Padahal Kabupaten Pangandaran, yang sejak kecil dirinya kenal adalah daerah Santri sekarang berubah menjadi sarang Preman setelah terpisah dari Kabupaten Ciamis. Apalagi mengingat Ibundanya Asli Cijoho Parigi, sedangkan Ayahandanya Asli Legok. Dirinya pun sejak kecil dibesarkan di Kabupaten Pangandaran.
Dirinya berharap Bupati bisa menengahi persoalan ini supaya tidak terjadi gesekan lebih besar lagi, karena menurut dia Anggota Pejuang Siliwangi di Kabupaten Pangandaranpun tidak sedikit. Organisasi PS di berdiri tahun 1922, masuk wilayah Kabupaten Pangandaran sejak tahun 1996. Jauh sebelum Kabupaten Pangandaran berdiri. Jadi organisasi kami bukan organisasi kemaren sore yang tentu ingin Kabupaten Pangandaran maju, memberi kedamaian dan kesejahteraan untuk masyarakat banyak, bukan hanya untuk segelintir orang penikmat kekuasaan.

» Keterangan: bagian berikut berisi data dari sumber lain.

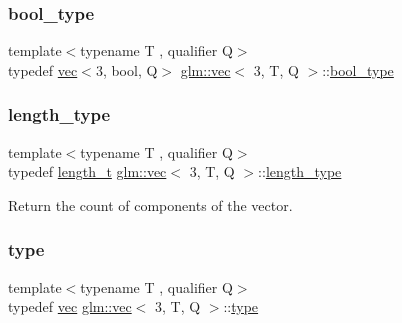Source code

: \subsubsection{\texorpdfstring{bool\+\_\+type}{bool\_type}}
{\footnotesize\ttfamily template$<$typename T , qualifier Q$>$ \\
typedef \mbox{\hyperlink{structglm_1_1vec}{vec}}$<$3, bool, Q$>$ \mbox{\hyperlink{structglm_1_1vec}{glm\+::vec}}$<$ 3, T, Q $>$\+::\mbox{\hyperlink{structglm_1_1vec_3_013_00_01_t_00_01_q_01_4_a8574623d0fe3b330e18c10b8d5022ca6}{bool\+\_\+type}}}

\mbox{\label{structglm_1_1vec_3_013_00_01_t_00_01_q_01_4_ab586a87f82719bfdd180336a98843257}} 
\subsubsection{\texorpdfstring{length\+\_\+type}{length\_type}}
{\footnotesize\ttfamily template$<$typename T , qualifier Q$>$ \\
typedef \mbox{\hyperlink{namespaceglm_a090a0de2260835bee80e71a702492ed9}{length\+\_\+t}} \mbox{\hyperlink{structglm_1_1vec}{glm\+::vec}}$<$ 3, T, Q $>$\+::\mbox{\hyperlink{structglm_1_1vec_3_013_00_01_t_00_01_q_01_4_ab586a87f82719bfdd180336a98843257}{length\+\_\+type}}}



Return the count of components of the vector. 

\mbox{\label{structglm_1_1vec_3_013_00_01_t_00_01_q_01_4_aab5e53af2d54d8353fecdd9071c14560}} 
\subsubsection{\texorpdfstring{type}{type}}
{\footnotesize\ttfamily template$<$typename T , qualifier Q$>$ \\
typedef \mbox{\hyperlink{structglm_1_1vec}{vec}} \mbox{\hyperlink{structglm_1_1vec}{glm\+::vec}}$<$ 3, T, Q $>$\+::\mbox{\hyperlink{structglm_1_1vec_3_013_00_01_t_00_01_q_01_4_aab5e53af2d54d8353fecdd9071c14560}{type}}}

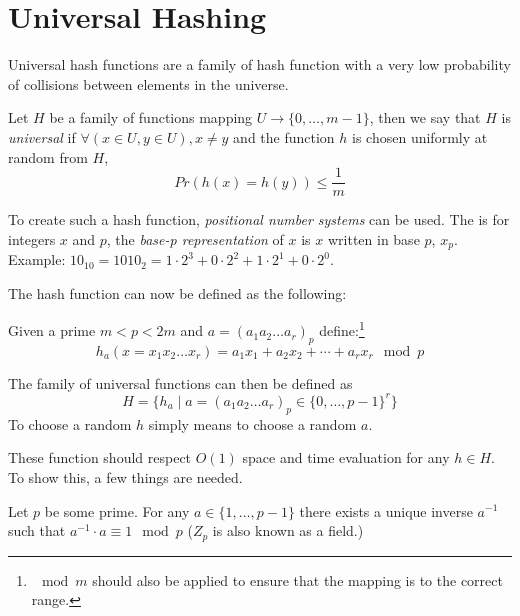     \section{Universal Hashing}

        Universal hash functions are a family of hash function with a very low probability of collisions between elements in the universe.

        \begin{definition}
        Let $H$ be a family of functions mapping $U \rightarrow \{0, \ldots, m-1\}$, then we say that $H$ is \emph{universal} if $\forall (x \in U, y \in U), x \not = y$ and the function $h$ is chosen uniformly at random from $H$,
            \[ Pr(h(x) = h(y)) \leq \frac{1}{m} \]
        \end{definition}

        To create such a hash function, \emph{positional number systems} can be used. The is for integers $x$ and $p$, the \emph{base-p representation} of $x$ is $x$ written in base $p$, $x_p$. Example: $10_{10} = 1010_2 = 1 \cdot 2^3 + 0 \cdot 2^2 + 1 \cdot 2^1 + 0 \cdot 2^0$.

        The hash function can now be defined as the following:

        \begin{definition}
            Given a prime $m < p < 2m$ and $a = (a_1 a_2 \ldots a_r)_p$ define:\footnote{$\mod m$ should also be applied to ensure that the mapping is to the correct range.}
            \[ h_a(x = x_1 x_2 \ldots x_r) = a_1 x_1 + a_2 x_2 + \cdots + a_r x_r \mod p \]
        \end{definition}

        The family of universal functions can then be defined as
        \[ H = \{ h_a \mid a = (a_1 a_2 \ldots a_r)_p \in \{0, \ldots, p-1\}^r\} \]
        To choose a random $h$ simply means to choose a random $a$.

        These function should respect $O(1)$ space and time evaluation for any $h \in H$.
        To show this, a few things are needed.

        \begin{lemma}
            Let $p$ be some prime.
            For any $a \in \{1, \ldots, p - 1\}$ there exists a unique inverse $a^{-1}$ such that $a^{-1} \cdot a \equiv 1 \mod p$ ($Z_p$ is also known as a field.)
        \end{lemma}

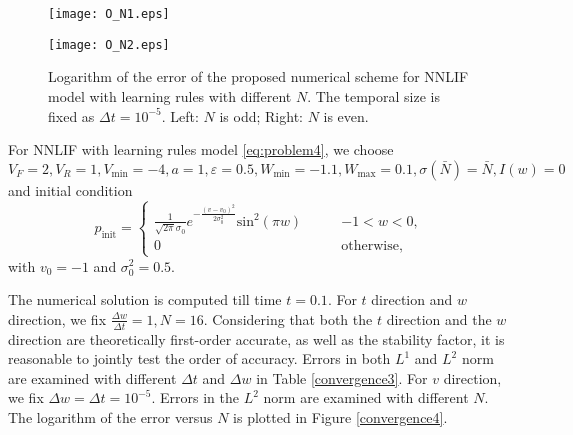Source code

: \begin{figure}[!htb]
    \centering
        \begin{minipage}[c]{0.49\textwidth}
            \centering
            \texttt{[image: O\_N1.eps]}
        \end{minipage}
        \begin{minipage}[c]{0.49\textwidth}
            \centering
            \texttt{[image: O\_N2.eps]}
        \end{minipage}
		\caption{Logarithm of the error of the proposed numerical scheme for NNLIF model with learning rules with different $N$. The temporal size is fixed as $\Delta t=10^{-5}$. Left: $N$ is odd; Right: $N$ is even.}
  \label{convergence2}
\end{figure}


For NNLIF with learning rules model \eqref{eq:problem4}, we choose $V_F=2,V_R=1,V_{\text{min}}=-4,a=1,\varepsilon=0.5,W_{\text{min}}=-1.1,W_{\text{max}}=0.1,\sigma(\bar{N})=\bar{N}, I(w)=0$ and initial condition
\begin{equation}
    p_{\text{init}}=\begin{cases}
        \frac{1}{\sqrt{2 \pi} \sigma_{0} } e^{-\frac{\left(v-v_{0}\right)^{2}}{2 \sigma_{0}^{2}}}\text{sin}^2(\pi w) \qquad &-1<w<0,\\
        0 &\text{otherwise},
    \end{cases}
\end{equation}
with $v_0=-1$ and $\sigma_0^2=0.5$.

The numerical solution is computed till time $t=0.1$. For $t$ direction and $w$ direction, we fix $\frac{\Delta w}{\Delta t}=1, N=16$. Considering that both the $t$ direction and the $w$ direction are theoretically first-order accurate, as well as the stability factor, it is reasonable to jointly test the order of accuracy. Errors in both $L^{1}$ and $L^2$ norm are examined with different $\Delta t$ and $\Delta w$ in Table \ref{convergence3}. For $v$ direction, we fix ${\Delta w}={\Delta t}=10^{-5}$. Errors in the $L^2$ norm are examined with different $N$. The logarithm of the error versus $N$ is plotted in Figure \ref{convergence4}.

“Saya menghimbau kepada seluruh komponen masyarakat yang ada di Kabupaten Pangandaran agar bisa menahan diri, jangan mudah terprovokasi dengan banyaknya hoax yang sengaja disebarkan oleh pihak-pihak yang tidak bertanggung jawab, seperti dengan beredar kabar kami dari Ormas PS Indonesia membawa 3 truk untuk merebut Café Mungil, padahal kenyataannya kami datang hanya berempat ke lokasi TKP untuk tujuan mediasi dan melihat TKP. Saya juga banyak menerima WA serta telpon dari jajaran pengurus PS Indonesia di seluruh Indonesia menanyakan kebenaran video yang beredar di media social tentang makian dan cacian yang dilontarkan oleh kelompok masa di lokasi TKP kepada kami. Mereka pun siap berangkat untuk membela saya yang merupakan unsur pimpinan di organisasi PS Indonesia. Namun untuk menjaga kondusifitas Pangandaran saya melarang mereka untuk datang ke Kabupaten Pangandaran, dan saya juga berharap agar Tim Penyidik Polda bisa benar-benar menegakan kebenaran dan menangani persoalan ini secara profesional, supaya persoalan ini tidak menjadi anarkis yang tentunta akan menimbulkan korban jiwa,” pungkasnya. (arf/gs)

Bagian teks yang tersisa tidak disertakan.